Она добавила ровнее, без тени эмоции:
— Но психологическая терапия путём сохранения связей с довоенными элементами среды… оправдана. Особенно для подростков из Двенадцатого. Я возьму на себя вакцинацию кота.
В комнате кто-то тихо хмыкнул — смесь удивления и неловкости.
Койн лишь кивнула:
— Кот остаётся. Следующий пункт.
Гейл почувствовал, как Китнисс выдохнула — едва заметно. Он знал этот выдох. Выдох человека, который только что удержал у себя часть дома. Она перечеркнула строчку и подняла глаза:
— Второе. Я хочу охотиться. В лесу. С Гейлом.
Тишина хлынула в зал, будто кто-то открыл люк и выпустил весь воздух.
Плутарх приоткрыл рот:
— Лес — это разминированная, но всё ещё непредсказуемая зона. Там…
— У нас есть свои луки, — спокойно вставил Гейл. Он стоял ровно, как будто всё происходящее было рядовым обсуждением погоды, хотя внутри у него что-то рвануло: лес. Лес. Настоящий воздух. — Добычу сдаём на кухню.
Плутарх начал тараторить:
— Риски, радиус, погодные условия, уровень подготовки, статистика возможных…
Койн подняла руку. И Плутарх оборвался на полуслове, словно кто-то перерезал звук.
— Пусть охотятся, — сказала она. — Два часа в день. Радиус — четверть мили. Обязательные маячки. Рации. Доступ к маршрутам — ограниченный.
Китнисс бросила на неё взгляд — быстрый, как вспышка. Гейл почувствовал, как внутри него что-то впервые за долгое время расправилось.
Не крылья. Дыхание.
Но Койн ещё не закончила.
— И, — она повернулась, — сопровождение. На случай экстренной ситуации. Медик.
Пауза.
— Мисс Мур.
Рядом с ним что-то внутри щёлкнуло — неприятно, резко. Как если бы дверь, ведущая к свободе, только что прикрыли рукой.

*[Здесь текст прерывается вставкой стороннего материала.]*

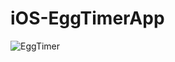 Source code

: # iOS-EggTimerApp
![EggTimer](https://user-images.githubusercontent.com/48035737/115795913-adfdc780-a385-11eb-9ac0-07b8d0a8c990.gif)
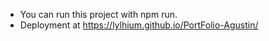 - You can run this project with npm run.
- Deployment at https://lylhium.github.io/PortFolio-Agustin/
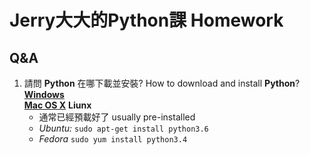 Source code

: Jerry大大的Python課 Homework
=
## Q&A
1. 請問 **Python** 在哪下載並安裝? How to download and install **Python**?
    [**Windows**](https://www.python.org/ftp/python/3.6.4/python-3.6.4.exe)\
    [**Mac OS X**](https://www.python.org/downloads/mac-osx/)
    **Liunx**
    * 通常已經預載好了 usually pre-installed
    * *Ubuntu:* `sudo apt-get install python3.6`
    * *Fedora* `sudo yum install python3.4`
    

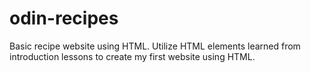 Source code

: # odin-recipes
Basic recipe website using HTML.
Utilize HTML elements learned from introduction lessons to create my first website using HTML. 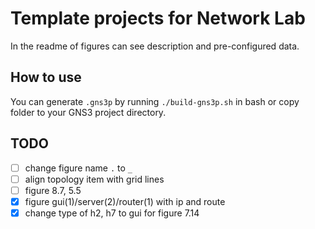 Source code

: # Template projects for Network Lab

In the readme of figures can see description and pre-configured data.

## How to use

You can generate `.gns3p` by running `./build-gns3p.sh` in bash or copy folder to your GNS3 project directory.

## TODO

* [ ] change figure name `.` to `_`
* [ ] align topology item with grid lines
* [ ] figure 8.7, 5.5
* [X] figure gui(1)/server(2)/router(1) with ip and route
* [X] change type of h2, h7 to gui for figure 7.14
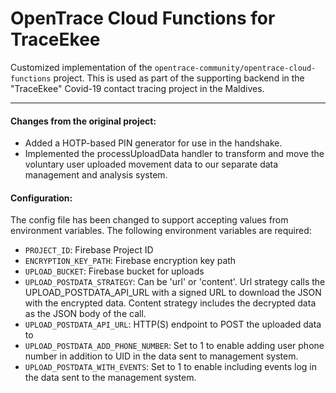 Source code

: # OpenTrace Cloud Functions for TraceEkee

Customized implementation of the `opentrace-community/opentrace-cloud-functions` project.
This is used as part of the supporting backend in the "TraceEkee" Covid-19 contact tracing project in the Maldives.

---

#### Changes from the original project:

- Added a HOTP-based PIN generator for use in the handshake.
- Implemented the processUploadData handler to transform and move the voluntary user uploaded movement data to our separate data management and analysis system.

#### Configuration:

The config file has been changed to support accepting values from environment variables. The following environment variables are required:

- `PROJECT_ID`: Firebase Project ID
- `ENCRYPTION_KEY_PATH`: Firebase encryption key path
- `UPLOAD_BUCKET`: Firebase bucket for uploads
- `UPLOAD_POSTDATA_STRATEGY`: Can be 'url' or 'content'. Url strategy calls the UPLOAD_POSTDATA_API_URL with a signed URL to download the JSON with the encrypted data. Content strategy includes the decrypted data as the JSON body of the call.
- `UPLOAD_POSTDATA_API_URL`: HTTP(S) endpoint to POST the uploaded data to
- `UPLOAD_POSTDATA_ADD_PHONE_NUMBER`: Set to 1 to enable adding user phone number in addition to UID in the data sent to management system.
- `UPLOAD_POSTDATA_WITH_EVENTS`: Set to 1 to enable including events log in the data sent to the management system.
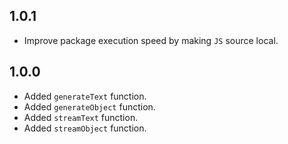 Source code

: ## 1.0.1

- Improve package execution speed by making `JS` source local.

## 1.0.0

- Added `generateText` function.
- Added `generateObject` function.
- Added `streamText` function.
- Added `streamObject` function.
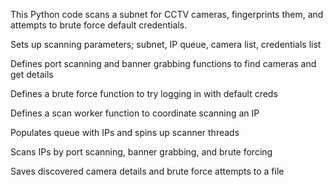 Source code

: This Python code scans a subnet for CCTV cameras, fingerprints them, and attempts to brute force default credentials.

Sets up scanning parameters; subnet, IP queue, camera list, credentials list

Defines port scanning and banner grabbing functions to find cameras and get details

Defines a brute force function to try logging in with default creds

Defines a scan worker function to coordinate scanning an IP

Populates queue with IPs and spins up scanner threads

Scans IPs by port scanning, banner grabbing, and brute forcing

Saves discovered camera details and brute force attempts to a file
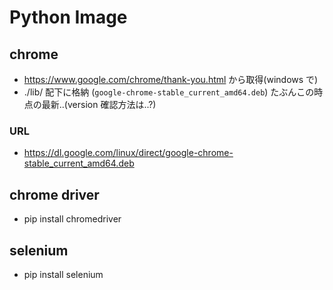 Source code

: # Python Image

## chrome

- https://www.google.com/chrome/thank-you.html から取得(windows で)
- ./lib/ 配下に格納 (`google-chrome-stable_current_amd64.deb`) たぶんこの時点の最新..(version 確認方法は..?)

### URL

- https://dl.google.com/linux/direct/google-chrome-stable_current_amd64.deb

## chrome driver

- pip install chromedriver

## selenium

- pip install selenium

Он не двинулся. Не моргнул. Но внутри поднялось раздражение — то самое, тёмное, знакомое:
Конечно. Даже лес — под контролем. Даже этот маленький кусок свободы — с поводком.
Кто-то у стены тихо закашлял, будто пытаясь скрыть реакцию. Плутарх кивнул, Фульвия уже печатала что-то об «интеграции медицины в выездные операции».
Эмили подняла взгляд от планшета впервые за весь разговор. Медленно. Не на Китнисс. На Койн.
Секунда.
— Поняла, — сказала она. Коротко. Сухо. И опустила глаза обратно.
Никаких вопросов. Ни тени возражения. Как будто её только что поставили в рамку — и она даже не попыталась изменить форму.
Гейл ощутил, как злость поднимается выше.
Она опять позволила себя передвинуть. Как оборудование. Как инструмент. Как ресурс.
Он не понимал, почему его это бесило сильнее, чем следовало. Не хотел понимать.
Койн перевела взгляд на Китнисс:
— Следующее условие?
Но Китнисс смотрела не на Койн. А на Гейла. Прямо. Требовательно. С тем самым выражением, от которого он всегда собирался изнутри, каким бы разбитым ни был. Он вдохнул. Плечи расправил. Запах гари в носу приглушился — не исчез, но отошёл в глубину.
Он — её опора.
Её выбор.
Её лес.
И он выдержит. Даже если мир снова осыплется ему под ноги.
Китнисс опустила глаза на лист, провела карандашом ещё одну строку. Помедлила — не от сомнения, а потому что эти слова приходилось буквально выдавливать. Он видел, как шевелятся её губы, пока она читает про себя, проверяя формулировку:
— Гейл… Нужно, чтобы он был со мной, — вслух сказала она.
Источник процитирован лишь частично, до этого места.